Dördüncüsü: Batı toplumu çözümlemeye pek düşkündür. Ben çözümlemelerden çok hazzetmem ve zaten güvenmem de çözümlemelere. Her şeyin sökümlenerek, inceden inceye incelenerek ve her parçasının üzerinde ayrı ayrı çalışılarak anlaşılabileceği düşünülür.

Ben bambaşka düşünüyorum oysa. Şeyleri daima yeniden dizmenin karşıtı bir görüşteyim. Bir nesne sadece iki parçaya bölünmüş bile olsa, benim çalışma alanımın dışına çıkmıştır artık. Beni konuya yakınlaştırmaz, aksine gittikçe uzaklaştırır.

İnanıyorum ki parçaların toplamı bütüne eşit değildir.

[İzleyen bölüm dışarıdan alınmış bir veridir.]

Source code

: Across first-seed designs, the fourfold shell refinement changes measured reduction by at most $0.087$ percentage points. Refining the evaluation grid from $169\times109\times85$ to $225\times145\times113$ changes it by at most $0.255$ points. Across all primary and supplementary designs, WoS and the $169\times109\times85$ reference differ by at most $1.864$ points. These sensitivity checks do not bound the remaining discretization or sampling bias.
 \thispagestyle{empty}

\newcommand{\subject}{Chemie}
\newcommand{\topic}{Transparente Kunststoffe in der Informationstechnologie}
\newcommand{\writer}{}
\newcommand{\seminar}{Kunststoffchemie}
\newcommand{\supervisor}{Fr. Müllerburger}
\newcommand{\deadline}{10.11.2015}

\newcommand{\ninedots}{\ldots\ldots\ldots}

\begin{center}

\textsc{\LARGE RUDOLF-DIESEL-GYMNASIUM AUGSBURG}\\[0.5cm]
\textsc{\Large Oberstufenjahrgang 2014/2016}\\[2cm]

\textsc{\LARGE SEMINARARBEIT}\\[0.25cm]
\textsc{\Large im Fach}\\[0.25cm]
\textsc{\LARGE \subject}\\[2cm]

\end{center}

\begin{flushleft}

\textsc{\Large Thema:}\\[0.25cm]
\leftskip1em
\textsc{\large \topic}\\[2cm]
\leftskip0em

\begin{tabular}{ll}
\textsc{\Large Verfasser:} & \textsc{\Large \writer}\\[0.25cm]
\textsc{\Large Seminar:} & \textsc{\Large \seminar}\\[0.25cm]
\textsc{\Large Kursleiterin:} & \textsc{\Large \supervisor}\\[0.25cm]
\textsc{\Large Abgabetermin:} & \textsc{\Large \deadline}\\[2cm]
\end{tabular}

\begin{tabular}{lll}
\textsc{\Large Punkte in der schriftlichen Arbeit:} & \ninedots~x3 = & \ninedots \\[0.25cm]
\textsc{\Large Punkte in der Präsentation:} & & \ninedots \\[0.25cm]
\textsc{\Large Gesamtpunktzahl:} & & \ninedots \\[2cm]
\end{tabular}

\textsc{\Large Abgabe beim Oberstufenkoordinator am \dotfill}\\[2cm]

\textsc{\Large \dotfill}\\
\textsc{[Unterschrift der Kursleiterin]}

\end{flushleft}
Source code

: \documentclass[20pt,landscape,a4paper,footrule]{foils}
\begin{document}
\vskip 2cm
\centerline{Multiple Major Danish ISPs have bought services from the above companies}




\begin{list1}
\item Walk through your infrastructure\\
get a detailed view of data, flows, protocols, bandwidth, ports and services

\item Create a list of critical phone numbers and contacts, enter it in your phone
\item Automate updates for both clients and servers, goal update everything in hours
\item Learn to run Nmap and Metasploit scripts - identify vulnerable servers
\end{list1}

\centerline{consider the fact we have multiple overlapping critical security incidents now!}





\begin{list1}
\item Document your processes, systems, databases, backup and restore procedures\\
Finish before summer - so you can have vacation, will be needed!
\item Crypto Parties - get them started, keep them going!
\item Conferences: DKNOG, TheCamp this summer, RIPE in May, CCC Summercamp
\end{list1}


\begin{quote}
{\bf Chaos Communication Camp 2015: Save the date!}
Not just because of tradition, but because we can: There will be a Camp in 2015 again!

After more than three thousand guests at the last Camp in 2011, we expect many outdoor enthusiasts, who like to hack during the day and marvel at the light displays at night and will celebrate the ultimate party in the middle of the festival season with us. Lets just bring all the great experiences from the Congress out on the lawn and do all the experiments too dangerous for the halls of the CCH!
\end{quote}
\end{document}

İçgüdülerim bana bir şeyi tüm içeriğiyle görmek istediğimde çevresiyle bir bütün halinde görmem gerektiğini söylüyor. Masanın üzerindeki bu bardağı kavrayacaksam doğrudan bardağa bakamam yalnız, odanın ortasına, görüş alanımın içine mümkün olduğunca çok şey alarak bakmaya çalışırım.

Kırsalda bir ağaç varsa, mikroskopta incelemek için laboratuarıma getirmem onu. Yaprakları arasından süzülen rüzgârın da gerekli olduğunu düşünürüm, ağaç hakkında bilgiye sahip olabilmek için; ikisini birbirinden ayıramam; aynı zamanda dallarındaki kuşları, hatta bu kuşların şakımasını da ayıramam. Benim aklımın yattığı şey, ağacı çevresindekilerle bir tutmaktır.

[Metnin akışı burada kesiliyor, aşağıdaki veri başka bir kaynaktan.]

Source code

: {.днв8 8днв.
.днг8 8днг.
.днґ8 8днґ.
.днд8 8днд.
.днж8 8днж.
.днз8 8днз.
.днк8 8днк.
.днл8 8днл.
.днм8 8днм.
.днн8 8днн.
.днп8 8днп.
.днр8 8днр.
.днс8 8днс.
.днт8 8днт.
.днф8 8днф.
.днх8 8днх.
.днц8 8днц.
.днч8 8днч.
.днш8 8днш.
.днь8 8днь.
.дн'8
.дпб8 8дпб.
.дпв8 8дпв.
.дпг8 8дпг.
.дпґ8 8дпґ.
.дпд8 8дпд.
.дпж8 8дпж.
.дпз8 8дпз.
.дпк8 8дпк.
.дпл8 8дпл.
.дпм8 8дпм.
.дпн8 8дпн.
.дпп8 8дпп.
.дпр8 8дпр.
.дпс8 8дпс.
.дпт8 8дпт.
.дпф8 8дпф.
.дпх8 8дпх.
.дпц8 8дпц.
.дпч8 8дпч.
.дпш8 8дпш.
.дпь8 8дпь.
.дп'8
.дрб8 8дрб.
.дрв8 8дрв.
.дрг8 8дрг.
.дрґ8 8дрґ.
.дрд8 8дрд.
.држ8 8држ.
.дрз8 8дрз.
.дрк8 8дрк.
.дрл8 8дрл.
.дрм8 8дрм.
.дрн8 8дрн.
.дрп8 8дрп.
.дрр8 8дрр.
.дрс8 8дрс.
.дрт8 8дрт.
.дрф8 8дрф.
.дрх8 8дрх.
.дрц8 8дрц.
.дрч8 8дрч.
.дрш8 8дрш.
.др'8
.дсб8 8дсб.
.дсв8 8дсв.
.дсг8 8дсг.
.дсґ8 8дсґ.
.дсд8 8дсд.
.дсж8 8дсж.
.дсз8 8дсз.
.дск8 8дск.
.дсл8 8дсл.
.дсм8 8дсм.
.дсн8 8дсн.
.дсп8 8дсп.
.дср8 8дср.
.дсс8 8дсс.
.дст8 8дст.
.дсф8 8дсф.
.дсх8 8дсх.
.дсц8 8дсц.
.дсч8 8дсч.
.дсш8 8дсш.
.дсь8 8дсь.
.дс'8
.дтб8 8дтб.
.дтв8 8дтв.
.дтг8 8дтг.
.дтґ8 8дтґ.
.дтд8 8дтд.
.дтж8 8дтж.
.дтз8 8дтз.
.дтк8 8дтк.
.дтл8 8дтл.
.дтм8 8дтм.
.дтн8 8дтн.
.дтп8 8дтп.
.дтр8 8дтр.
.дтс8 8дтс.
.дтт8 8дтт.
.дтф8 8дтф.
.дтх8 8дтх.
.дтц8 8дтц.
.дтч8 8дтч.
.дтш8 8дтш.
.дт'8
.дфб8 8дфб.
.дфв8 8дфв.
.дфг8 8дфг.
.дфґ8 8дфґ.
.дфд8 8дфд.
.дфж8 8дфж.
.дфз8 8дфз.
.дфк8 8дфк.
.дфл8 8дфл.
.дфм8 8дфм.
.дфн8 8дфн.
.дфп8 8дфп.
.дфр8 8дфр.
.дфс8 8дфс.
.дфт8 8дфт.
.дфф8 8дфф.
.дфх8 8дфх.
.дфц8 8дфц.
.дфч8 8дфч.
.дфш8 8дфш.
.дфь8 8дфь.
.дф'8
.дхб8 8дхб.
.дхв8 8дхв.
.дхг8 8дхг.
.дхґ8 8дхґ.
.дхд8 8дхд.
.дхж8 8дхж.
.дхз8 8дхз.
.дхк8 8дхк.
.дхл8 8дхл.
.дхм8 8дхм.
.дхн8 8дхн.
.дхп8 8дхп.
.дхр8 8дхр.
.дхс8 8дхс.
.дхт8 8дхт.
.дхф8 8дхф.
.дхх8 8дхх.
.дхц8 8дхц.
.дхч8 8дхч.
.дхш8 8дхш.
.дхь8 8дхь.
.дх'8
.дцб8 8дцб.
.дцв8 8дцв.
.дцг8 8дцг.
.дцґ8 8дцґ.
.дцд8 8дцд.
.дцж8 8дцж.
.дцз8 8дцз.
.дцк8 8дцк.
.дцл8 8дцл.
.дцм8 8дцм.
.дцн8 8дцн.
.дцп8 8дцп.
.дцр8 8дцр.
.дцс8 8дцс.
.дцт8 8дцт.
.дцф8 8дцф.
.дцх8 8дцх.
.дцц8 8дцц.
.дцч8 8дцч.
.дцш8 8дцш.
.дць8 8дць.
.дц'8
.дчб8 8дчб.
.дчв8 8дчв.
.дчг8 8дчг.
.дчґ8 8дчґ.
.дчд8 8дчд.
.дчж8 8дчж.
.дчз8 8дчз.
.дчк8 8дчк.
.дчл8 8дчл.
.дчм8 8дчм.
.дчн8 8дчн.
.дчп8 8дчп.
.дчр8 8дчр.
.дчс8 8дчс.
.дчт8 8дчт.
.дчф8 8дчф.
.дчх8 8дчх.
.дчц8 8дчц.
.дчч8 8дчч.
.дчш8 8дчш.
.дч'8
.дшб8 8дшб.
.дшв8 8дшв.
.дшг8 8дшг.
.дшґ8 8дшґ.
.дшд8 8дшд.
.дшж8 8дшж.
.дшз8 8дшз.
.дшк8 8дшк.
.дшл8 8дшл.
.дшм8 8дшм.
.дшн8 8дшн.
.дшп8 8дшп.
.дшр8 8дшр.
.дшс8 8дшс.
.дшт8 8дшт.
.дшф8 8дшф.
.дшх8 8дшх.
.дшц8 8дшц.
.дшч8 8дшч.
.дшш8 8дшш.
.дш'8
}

Uzun zamandır bu görüşteyim, bu düşünüş şeklinin de sanatımın önemli bir parçası olduğunu düşünüyorum.

5

Beşinci olarak, bizim kültürümüz dile, özellikle de yazı diline olan güvene ve dilin düşünceyi dönüştürmesi ve geliştirmesine olan inanca dayanır. Bu düşünce bana yanlış yorumlamadan doğmuş gibi geliyor. Bana öyle geliyor ki dil, kabaca, çok temel bir stenografidir (imyazım), düşünceye katkıda bulunmak yerine ona zarar veren cebirsel (kümel) işaretler sistemidir. Konuşma daha somuttur, sesin tınısıyla, vurgusuyla, öksürmek, hatta somurtmak, yahut birinin ifadesini taklit etmekle hayat bulur ve bana göre daha etkindir. Yazı diliyse bence kötü bir araçtır. Bir ifade aracı olarak tek yaptığı yangından arta kalanlar gibi düşüncenin ölü kalıntılarını aktarmaktır. Düşünceyi geliştirme aracı olarak ise aşırı yükleme yapar ve düşünceyi tahrif eder.

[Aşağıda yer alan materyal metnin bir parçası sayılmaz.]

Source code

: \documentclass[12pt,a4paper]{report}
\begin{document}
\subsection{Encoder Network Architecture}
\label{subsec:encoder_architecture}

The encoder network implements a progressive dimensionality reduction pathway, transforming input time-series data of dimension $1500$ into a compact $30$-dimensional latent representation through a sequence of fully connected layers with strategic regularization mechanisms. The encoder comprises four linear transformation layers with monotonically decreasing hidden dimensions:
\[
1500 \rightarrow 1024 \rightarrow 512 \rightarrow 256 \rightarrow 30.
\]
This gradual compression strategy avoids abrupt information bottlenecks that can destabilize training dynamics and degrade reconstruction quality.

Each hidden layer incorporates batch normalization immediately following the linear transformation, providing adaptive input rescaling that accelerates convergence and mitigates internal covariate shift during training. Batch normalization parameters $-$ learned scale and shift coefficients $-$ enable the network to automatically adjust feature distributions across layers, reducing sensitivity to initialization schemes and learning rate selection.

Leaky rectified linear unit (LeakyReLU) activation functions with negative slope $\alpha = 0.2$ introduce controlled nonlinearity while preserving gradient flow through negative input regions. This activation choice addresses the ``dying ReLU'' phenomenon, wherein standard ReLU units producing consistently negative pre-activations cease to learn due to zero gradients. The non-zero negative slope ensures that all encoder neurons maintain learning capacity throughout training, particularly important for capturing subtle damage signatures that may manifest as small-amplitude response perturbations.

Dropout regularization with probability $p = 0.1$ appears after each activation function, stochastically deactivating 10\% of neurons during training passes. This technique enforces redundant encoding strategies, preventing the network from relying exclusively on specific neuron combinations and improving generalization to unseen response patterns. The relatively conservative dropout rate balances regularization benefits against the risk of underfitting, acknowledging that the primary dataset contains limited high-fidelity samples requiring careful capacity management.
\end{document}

İnanıyorum ki -bu konuda ilkel denilen uygarlıklarla hemfikirim- resim, yazılı sözcüklerden daha somut, ifade ve düşüncenin geliştirilmesinde yazılı sözcüklerden daha verimli bir araçtır.

Dilin garip yanı ciddi düşüncelere dönüşmesinde değil bu dönüşümün öncesindedir.

Benim resim sanatım, düşüncenin bu alanları için hazırlanmış geçici bir dil olarak görülebilir.

6

Gelelim Batı kültürünce benimsenmiş güzellik anlayışını irdeleyen altıncı ve son meseleye.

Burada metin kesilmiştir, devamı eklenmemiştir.